When Pterodactyls Roamed the Golf Course

What do golfers call a score of 3-under par on a single hole (scoring 2 on a par-5, for example)? We call that either a double eagle (in the United States) or an albatross (most other places). But that wasn't always true. In fact, there was a time in golf when such a score was so rare there was no generally accepted, broadly used term for it.

But one word that was used for that score was "pterodactyl." A pamphlet published in 1922 in the United States included definitions of scoring terms, including the common-by-that-time birdie and eagle. And it also included pterodactyl, which it defined as "a hole made in three strokes under par. This would be where a second shot with a brassie was holed out on a par 5 hole. It is rare enough to warrant the name."

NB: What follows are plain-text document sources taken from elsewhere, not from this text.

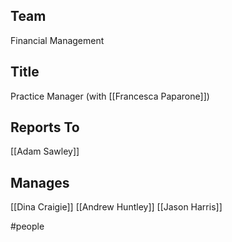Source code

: ## Team
Financial Management

## Title
Practice Manager (with [[Francesca Paparone]])

## Reports To
[[Adam Sawley]]

## Manages
[[Dina Craigie]]
[[Andrew Huntley]]
[[Jason Harris]]




#people 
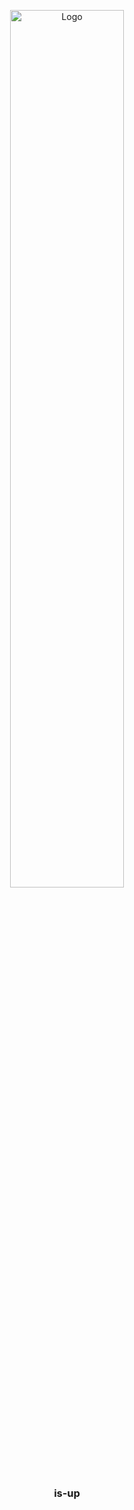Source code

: <p align="center">
    <img alt="Logo" src="https://www.rust-lang.org/logos/rust-logo-512x512-blk.png" width="60%" />
    <h3 align="center">is-up</h3>
</p>
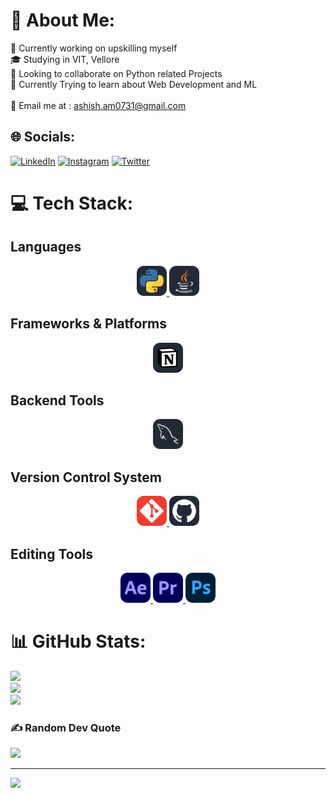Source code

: # 💫 About Me:
🍁 Currently working on upskilling myself<br>🎓 Studying in VIT, Vellore<br>🤝 Looking to collaborate on Python related Projects<br>🌱 Currently Trying to learn about Web Development and ML<br><br>📧 Email me at : ashish.am0731@gmail.com

 
## 🌐 Socials:
[![LinkedIn](https://img.shields.io/badge/LinkedIn-%230077B5.svg?logo=linkedin&logoColor=white)](https://www.linkedin.com/in/ashish-mishra-7aa5a831b/)
[![Instagram](https://img.shields.io/badge/Instagram-%23E4405F.svg?logo=Instagram&logoColor=white)](https://www.instagram.com/aashu_11.2/)
[![Twitter](https://img.shields.io/badge/x.com-%231DA1F2.svg?logo=Twitter&logoColor=white)](https://x.com/Aashu_112)


# 💻 Tech Stack:

## Languages
<p align="center">
  <a href="https://skillicons.dev">
    <img src="./icons/Python-Dark.svg" width="48">
    <img src="./icons/Java-Dark.svg" width="48">
  </a>
</p>
 
 
## Frameworks & Platforms
<p align="center">
  <a href="https://skillicons.dev">
    <img src="./icons/Notion-Dark.svg" width="48">
  </a>
</p>


## Backend Tools
<p align="center">
  <a href="https://skillicons.dev">
    <img src="./icons/MySQL-Dark.svg" width="48">
  </a>
</p>


## Version Control System
<p align="center">
  <a href="https://skillicons.dev">
    <img src="./icons/Git.svg" width="48">
    <img src="./icons/Github-Dark.svg" width="48">
  </a>
</p>

## Editing Tools
<p align="center">
  <a href="https://skillicons.dev">
    <img src="./icons/AfterEffects.svg" width="48">
    <img src="./icons/Premiere.svg" width="48">
    <img src="./icons/Photoshop.svg" width="48">
  </a>
</p>


# 📊 GitHub Stats:
![](https://github-readme-stats.vercel.app/api?username=Ashu11219&theme=tokyonight&hide_border=false&include_all_commits=false&count_private=false)<br/>
![](https://github-readme-streak-stats.herokuapp.com/?user=Ashu11219&theme=tokyonight&hide_border=false)<br/>
![](https://github-readme-stats.vercel.app/api/top-langs/?username=Ashu11219&theme=tokyonight&hide_border=false&include_all_commits=false&count_private=false&layout=compact)

### ✍️ Random Dev Quote
![](https://quotes-github-readme.vercel.app/api?type=vetical&theme=radical)

---
[![](https://visitcount.itsvg.in/api?id=Ashu11219&icon=0&color=0)](https://visitcount.itsvg.in)

<!-- Proudly created with GPRM ( https://gprm.itsvg.in ) -->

How common was pterodactyl as a golf term? Not very, it appears. A quick check of our usual sources for historical golf research did not turn up a single other use of it. Which doesn't mean that golfers out on the courses weren't using it, sometimes, somewhere. But it certainly wasn't a golf term that was turning up in print.

The terms we use today for 3-under-par on a hole are albatross and double eagle. Albatross came along very soon after that 1922 pamphlet that included pterodactyl. According to ScottishGolfHistory.org, "albatross" first appeared in print in its golf sense in 1929. And "double eagle" wasn't widely used until 1935, when it appeared in newspaper accounts of Gene Sarazen's "shot heard around the world" in the 1935 Masters.